难道这屋子是我娘住过的?林宛之忍不住这样的猜测。她把那对耳环收进怀中,然后走到一旁的衣柜,一把拉开柜门,想再找点线索,可是柜子里面却空无一物。怎么会这样?她不甘心,自己费尽心思想进来的密室,爹爹每日都会来的密室,居然就是这样一间极尽奢华对自己却毫无价值的女子闺房?
不对,一定是哪里有问题。林宛之又往床那边找线索。掀开纱帐,床上除了紫锦褥子什么都没有,只是略微有些乱,应该是爹爹睡过没整理吧。她俯身下去又仔细摸了摸,还是什么都没有,这下可是真让她失望了。聪明反被聪明误,解药应该就在书房,而这密室,应该是爹爹想念娘亲才修的吧。
林宛之这样一想,突然有了一种挫败感,是我最近太多疑?她一屁股坐在了脚踏上。“咦!”感觉不对,这脚踏竟是空的!
这发现让她重新振作了不少,侧身轻敲脚踏的木板,“咚咚”两声,一点儿也不沉闷。这木板后头不是空的是什么?

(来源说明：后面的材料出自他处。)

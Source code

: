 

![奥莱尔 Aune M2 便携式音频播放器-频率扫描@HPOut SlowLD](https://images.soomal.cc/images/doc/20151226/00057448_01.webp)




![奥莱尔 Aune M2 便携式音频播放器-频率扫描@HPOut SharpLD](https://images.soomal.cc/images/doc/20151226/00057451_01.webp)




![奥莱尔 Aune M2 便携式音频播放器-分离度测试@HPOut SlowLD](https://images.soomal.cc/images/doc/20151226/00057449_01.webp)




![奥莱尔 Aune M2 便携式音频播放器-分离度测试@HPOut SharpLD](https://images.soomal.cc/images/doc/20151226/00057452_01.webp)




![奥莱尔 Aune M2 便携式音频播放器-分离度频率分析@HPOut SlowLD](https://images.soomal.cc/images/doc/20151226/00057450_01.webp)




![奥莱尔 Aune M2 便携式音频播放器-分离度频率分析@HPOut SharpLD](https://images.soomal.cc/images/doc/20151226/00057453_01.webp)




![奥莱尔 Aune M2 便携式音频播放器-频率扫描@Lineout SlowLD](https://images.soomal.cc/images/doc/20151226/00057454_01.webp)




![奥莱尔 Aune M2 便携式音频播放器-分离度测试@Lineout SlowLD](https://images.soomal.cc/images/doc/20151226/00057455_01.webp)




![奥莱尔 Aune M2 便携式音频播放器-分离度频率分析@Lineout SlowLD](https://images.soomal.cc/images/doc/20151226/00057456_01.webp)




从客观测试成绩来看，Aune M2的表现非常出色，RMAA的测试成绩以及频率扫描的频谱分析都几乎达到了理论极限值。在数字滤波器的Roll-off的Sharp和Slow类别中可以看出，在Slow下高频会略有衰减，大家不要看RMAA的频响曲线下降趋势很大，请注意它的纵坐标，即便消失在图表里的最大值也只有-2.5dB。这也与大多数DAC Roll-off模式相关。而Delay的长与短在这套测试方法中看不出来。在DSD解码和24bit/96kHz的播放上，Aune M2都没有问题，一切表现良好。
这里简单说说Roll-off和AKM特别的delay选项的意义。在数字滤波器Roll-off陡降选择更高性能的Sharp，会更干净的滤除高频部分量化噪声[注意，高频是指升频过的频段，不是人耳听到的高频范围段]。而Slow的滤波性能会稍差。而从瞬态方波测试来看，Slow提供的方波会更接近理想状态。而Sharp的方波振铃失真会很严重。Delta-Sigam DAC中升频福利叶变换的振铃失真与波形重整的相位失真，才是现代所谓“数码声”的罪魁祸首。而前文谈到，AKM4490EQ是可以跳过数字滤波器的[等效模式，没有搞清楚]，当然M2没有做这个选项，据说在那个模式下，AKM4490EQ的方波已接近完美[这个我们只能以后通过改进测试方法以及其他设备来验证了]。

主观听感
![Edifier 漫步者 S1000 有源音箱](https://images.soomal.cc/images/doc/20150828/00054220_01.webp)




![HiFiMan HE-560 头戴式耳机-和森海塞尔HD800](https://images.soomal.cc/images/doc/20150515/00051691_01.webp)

只是,又该怎么打开呢?林宛之俯身下去,仔细看着摸着木板的每一处木纹,终于在不起眼的里侧摸到了凹痕,顺着凹痕往外一推,一大块木板被推了出来,露出一小个暗格,里面有好多书信,还有几个瓷瓶。
这些瓷瓶之中应该有解药吧。林宛之一股脑把瓷瓶全部收进袋里。这下春桃姐自由了。她这么想着,嘴角不自觉扬起,准备放回木板,可是暗格之中的信又吸引了她的注意。
反正进来了,不如就看看吧。林宛之说服了自己,伸手拿起那几封被爹藏得这般隐蔽的信。奇怪,信封上面都没有写字,她抽出了其中一封,展开读了起来。
越往下看,林宛之的脸色越白,她拿着信的手忍不住颤抖。
“……柯家既不能为我所用,那便依你所想,只待时机一到,你我二人联手,东西归我,人归你。……只是不知你该怎么善后?据我所知,那个江湖第一美人儿可不是好糊弄的。”
她接着又抽出第二封信。
“……看来爹已经有所察觉,你快带着那个女人离开常州,我出不了歌乐城半步,你更不能让消息传到我这里,否则,光是江湖道义这四个字,就能让你我死无全尸。”
这是什么?小弟?难道这封信是伯伯写给我爹的?可是爹爹从未说过自己有个兄长,在云州的那几年爷爷也没提过。信中所述,这个伯伯那时已经在歌乐城了,难道他就只之前的城主?那么他又去了哪里,爹爹又是怎么当上城主的,不是说他保不住我爹了吗?
问题一个接一个冒了出来,可是比这些更重要的是,她得重新看待林正筠了。柯家灭门,娘亲获救居然都是一场早已策划好的阴谋,可是这一切背后的黑手,竟然是宠了我整整十四年的那个爹!